Reconnaissons que le traité de Lisbonne instaure une nouvelle donne puisqu’il consacre les services d’intérêt économique général dans un protocole qui leur est dédié et qui leur confère légitimité et base légale. Sur ce point, le traité de Lisbonne améliore le traité instituant l’Union européenne. Ainsi, il confie au Parlement européen et au Conseil le soin de définir les principes qui régissent les services d’intérêt économique général.
En outre, le protocole additionnel relatif à ces mêmes services, d’une part, prévoit une disposition précisant les valeurs communes qui fondent leur fonctionnement et, d’autre part, pose le principe de subsidiarité en confirmant que les États membres disposent d’une marge d’appréciation pour définir les services d’intérêt économique général ainsi que leurs missions. Cette marge d’appréciation, au demeurant, n’est pas forcément discrétionnaire, puisqu’elle reste soumise au respect du droit positif issu du traité de Rome. Elle devrait cependant permettre que soit dissipée l’insécurité juridique dans laquelle, actuellement, sont placés les États membres. Ceux-ci doivent en effet attendre les arrêts de la Cour de justice, qui – comme dans le droit anglo-saxon, d’ailleurs – statue au cas par cas.
Aujourd’hui, du fait de l’absence de législation européenne unifiée, les États membres, les entreprises et les citoyens se voient privés de toute visibilité et de toute certitude.
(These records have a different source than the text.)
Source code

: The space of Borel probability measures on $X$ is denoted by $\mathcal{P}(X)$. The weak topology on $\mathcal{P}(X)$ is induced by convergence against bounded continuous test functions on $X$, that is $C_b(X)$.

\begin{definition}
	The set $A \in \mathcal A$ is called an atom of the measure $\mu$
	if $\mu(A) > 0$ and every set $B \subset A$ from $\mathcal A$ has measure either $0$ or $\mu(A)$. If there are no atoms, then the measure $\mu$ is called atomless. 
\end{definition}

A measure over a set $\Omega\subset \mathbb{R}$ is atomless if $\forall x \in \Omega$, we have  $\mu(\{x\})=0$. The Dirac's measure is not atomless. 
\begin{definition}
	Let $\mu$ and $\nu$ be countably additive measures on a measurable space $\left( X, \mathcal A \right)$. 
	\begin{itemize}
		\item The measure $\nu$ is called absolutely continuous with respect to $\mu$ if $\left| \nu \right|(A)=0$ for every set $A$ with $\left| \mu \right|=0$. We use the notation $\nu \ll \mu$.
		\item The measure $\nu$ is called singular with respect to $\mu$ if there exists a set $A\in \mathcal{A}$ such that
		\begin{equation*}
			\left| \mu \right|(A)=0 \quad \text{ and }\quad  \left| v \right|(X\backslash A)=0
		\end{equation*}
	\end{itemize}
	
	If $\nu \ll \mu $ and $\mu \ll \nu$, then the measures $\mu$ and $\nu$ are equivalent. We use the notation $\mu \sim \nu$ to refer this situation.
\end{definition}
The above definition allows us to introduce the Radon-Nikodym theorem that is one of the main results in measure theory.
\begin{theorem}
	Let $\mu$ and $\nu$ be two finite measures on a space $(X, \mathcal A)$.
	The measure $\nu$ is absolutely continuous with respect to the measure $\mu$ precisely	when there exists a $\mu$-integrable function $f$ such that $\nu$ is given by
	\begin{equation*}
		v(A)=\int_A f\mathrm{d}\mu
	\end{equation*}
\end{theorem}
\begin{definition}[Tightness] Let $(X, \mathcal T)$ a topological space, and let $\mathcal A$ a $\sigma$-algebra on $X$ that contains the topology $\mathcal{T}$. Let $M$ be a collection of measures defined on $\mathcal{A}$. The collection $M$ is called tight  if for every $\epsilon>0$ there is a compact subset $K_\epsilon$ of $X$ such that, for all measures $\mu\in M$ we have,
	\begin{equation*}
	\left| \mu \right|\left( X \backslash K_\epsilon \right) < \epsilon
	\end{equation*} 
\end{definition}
En tout état de cause, cette situation, véritable manteau d’Arlequin, est contraire aux vœux de la France et à l’intérêt général européen.
Nous pensons, mes chers collègues, que la question des services publics appelle une réponse politique et non uniquement des solutions juridiques établies au cas par cas par la Cour de justice.
On est donc loin, bien loin du postulat de départ selon lequel le droit communautaire n’envisagerait les services publics que comme une exception au marché. Bien au contraire, s’est dégagé peu à peu un véritable corpus législatif et jurisprudentiel du « service public européen ».
Dans ce contexte, qu’attendre d’une directive horizontale sur les services d’intérêt économique général dans l’Union européenne telle que la réclame Mme Tasca dans sa proposition de résolution ?
Il semble tout d’abord que, sans modifier les principes existants, un tel instrument revêtirait une portée politique forte et dissiperait une bonne fois pour toutes les malentendus sur la place du service public dans la construction communautaire. Par ailleurs, du point de vue juridique, un tel texte aurait le mérite de la clarté, dans un environnement qui souffre, de par l’éparpillement de ses règles, d’une relative insécurité juridique.
Les avantages de cette proposition sont donc évidents ; mais ses inconvénients le sont tout autant. Une directive-cadre générale « cristalliserait », à la date de son adoption, le consensus minimal existant entre les États membres sur la question des services d’intérêt général et gommerait les différences naturelles entre les différents secteurs : elle risque, finalement, de priver les gestionnaires de services publics de la souplesse d’adaptation nécessaire à l’exécution de leurs missions.
Une démarche raisonnable consisterait, à notre avis, à concilier les contraires, de manière empirique et quotidienne. Dans ce cadre, la définition de grands principes communs précisant les lignes directrices fixées par le protocole n° 9 annexé au traité de Lisbonne prend tout son intérêt. Ces principes seraient ensuite déclinés plus précisément par le biais de trois ou quatre directives sectorielles aménageant les équilibres nécessaires et possibles selon les domaines d’activité.
Une telle vision nous semble plus réaliste et efficace ; elle permettrait d’éviter que l’on ne se contente du plus petit dénominateur commun, qui, paradoxalement, entraînerait un nivellement par le bas au regard de l’avancée de nos acquis nationaux.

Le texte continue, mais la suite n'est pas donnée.